#### Action item:
Reproduce, character for character, the lines below from the first through the one with "## Configurations". Leave pictures out.

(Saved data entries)
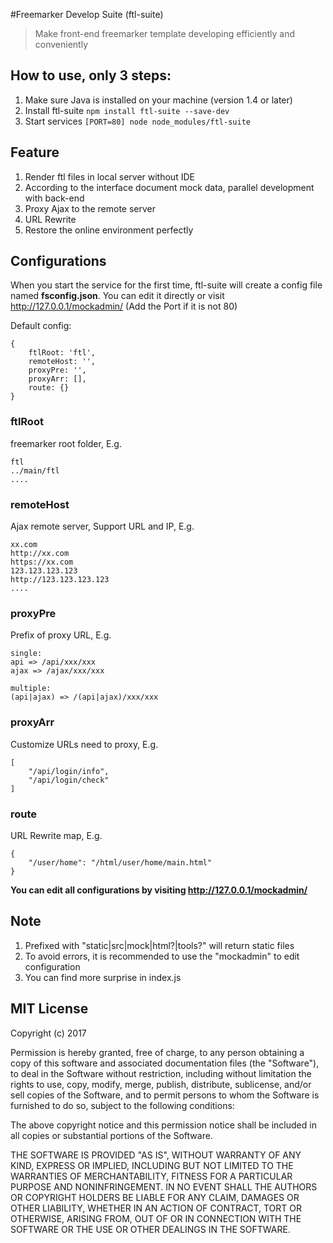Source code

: #Freemarker Develop Suite (ftl-suite)
> Make front-end freemarker template developing efficiently and conveniently

## How to use, only 3 steps:
1. Make sure Java is installed on your machine (version 1.4 or later)
2. Install ftl-suite `npm install ftl-suite --save-dev`
3. Start services `[PORT=80] node node_modules/ftl-suite`

## Feature
1. Render ftl files in local server without IDE
2. According to the interface document mock data, parallel development with back-end
3. Proxy Ajax to the remote server
4. URL Rewrite
5. Restore the online environment perfectly

## Configurations
When you start the service for the first time, ftl-suite will create a config file named **fsconfig.json**. You can edit it directly or visit http://127.0.0.1/mockadmin/ (Add the Port if it is not 80)

Default config:
```
{
    ftlRoot: 'ftl',
    remoteHost: '',
    proxyPre: '',
    proxyArr: [],
    route: {}
}
```

### ftlRoot
freemarker root folder, E.g.
```
ftl
../main/ftl
....
```

### remoteHost
Ajax remote server, Support URL and IP, E.g.
```
xx.com
http://xx.com
https://xx.com
123.123.123.123
http://123.123.123.123
....
```

### proxyPre
Prefix of proxy URL, E.g.
```
single:
api => /api/xxx/xxx
ajax => /ajax/xxx/xxx

multiple:
(api|ajax) => /(api|ajax)/xxx/xxx
```

### proxyArr
Customize URLs need to proxy, E.g.
```
[
    "/api/login/info",
    "/api/login/check"
]
```

### route
URL Rewrite map, E.g.
```
{
    "/user/home": "/html/user/home/main.html"
}
```

**You can edit all configurations by visiting http://127.0.0.1/mockadmin/**

## Note
1. Prefixed with "static|src|mock|html?|tools?" will return static files
2. To avoid errors, it is recommended to use the "mockadmin" to edit configuration
3. You can find more surprise in index.js

## MIT License

Copyright (c) 2017

Permission is hereby granted, free of charge, to any person obtaining a copy
of this software and associated documentation files (the "Software"), to deal
in the Software without restriction, including without limitation the rights
to use, copy, modify, merge, publish, distribute, sublicense, and/or sell
copies of the Software, and to permit persons to whom the Software is
furnished to do so, subject to the following conditions:

The above copyright notice and this permission notice shall be included in all
copies or substantial portions of the Software.

THE SOFTWARE IS PROVIDED "AS IS", WITHOUT WARRANTY OF ANY KIND, EXPRESS OR
IMPLIED, INCLUDING BUT NOT LIMITED TO THE WARRANTIES OF MERCHANTABILITY,
FITNESS FOR A PARTICULAR PURPOSE AND NONINFRINGEMENT. IN NO EVENT SHALL THE
AUTHORS OR COPYRIGHT HOLDERS BE LIABLE FOR ANY CLAIM, DAMAGES OR OTHER
LIABILITY, WHETHER IN AN ACTION OF CONTRACT, TORT OR OTHERWISE, ARISING FROM,
OUT OF OR IN CONNECTION WITH THE SOFTWARE OR THE USE OR OTHER DEALINGS IN THE
SOFTWARE.
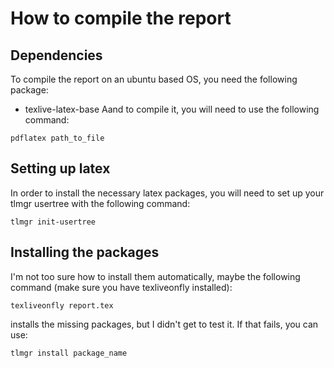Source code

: # How to compile the report
## Dependencies
To compile the report on an ubuntu based OS, you need the following package:
* texlive-latex-base
Aand to compile it, you will need to use the following command:
```
pdflatex path_to_file
```

## Setting up latex

In order to install the necessary latex packages, you will need to set up your tlmgr usertree with the following command:

```
tlmgr init-usertree
```

## Installing the packages

I'm not too sure how to install them automatically, maybe the following command (make sure you have texliveonfly installed):
```
texliveonfly report.tex
```
installs the missing packages, but I didn't get to test it.
If that fails, you can use:
```
tlmgr install package_name
```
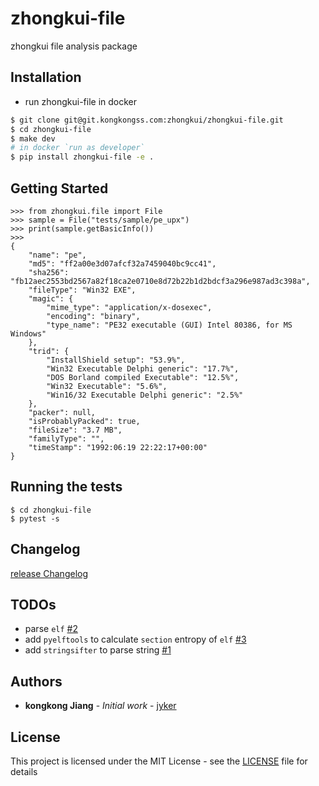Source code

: # zhongkui-file

zhongkui file analysis package


## Installation

- run zhongkui-file in docker

```bash
$ git clone git@git.kongkongss.com:zhongkui/zhongkui-file.git
$ cd zhongkui-file
$ make dev
# in docker `run as developer`
$ pip install zhongkui-file -e .
```

## Getting Started

```shell
>>> from zhongkui.file import File
>>> sample = File("tests/sample/pe_upx")
>>> print(sample.getBasicInfo())
>>>
{
    "name": "pe",
    "md5": "ff2a00e3d07afcf32a7459040bc9cc41",
    "sha256": "fb12aec2553bd2567a82f18ca2e0710e8d72b22b1d2bdcf3a296e987ad3c398a",
    "fileType": "Win32 EXE",
    "magic": {
        "mime_type": "application/x-dosexec",
        "encoding": "binary",
        "type_name": "PE32 executable (GUI) Intel 80386, for MS Windows"
    },
    "trid": {
        "InstallShield setup": "53.9%",
        "Win32 Executable Delphi generic": "17.7%",
        "DOS Borland compiled Executable": "12.5%",
        "Win32 Executable": "5.6%",
        "Win16/32 Executable Delphi generic": "2.5%"
    },
    "packer": null,
    "isProbablyPacked": true,
    "fileSize": "3.7 MB",
    "familyType": "",
    "timeStamp": "1992:06:19 22:22:17+00:00"
}
```


## Running the tests

```shell
$ cd zhongkui-file
$ pytest -s
```

## Changelog
[release Changelog](./CHANGELOG.md)

## TODOs

- parse `elf` [#2](https://git.kongkongss.com/jyker/zhongkui-file/issues/2)
- add `pyelftools` to calculate `section` entropy of `elf` [#3](https://git.kongkongss.com/jyker/zhongkui-file/issues/3)
- add `stringsifter` to parse string [#1](https://git.kongkongss.com/jyker/zhongkui-file/issues/1)

## Authors

* **kongkong Jiang** - *Initial work* - [jyker](https://git.kongkongss.com/jyker)

## License

This project is licensed under the MIT License - see the [LICENSE](LICENSE) file for details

#### Result of this task:
Source code

: #Freemarker Develop Suite (ftl-suite)
> Make front-end freemarker template developing efficiently and conveniently

## How to use, only 3 steps:
1. Make sure Java is installed on your machine (version 1.4 or later)
2. Install ftl-suite `npm install ftl-suite --save-dev`
3. Start services `[PORT=80] node node_modules/ftl-suite`

## Feature
1. Render ftl files in local server without IDE
2. According to the interface document mock data, parallel development with back-end
3. Proxy Ajax to the remote server
4. URL Rewrite
5. Restore the online environment perfectly

## Configurations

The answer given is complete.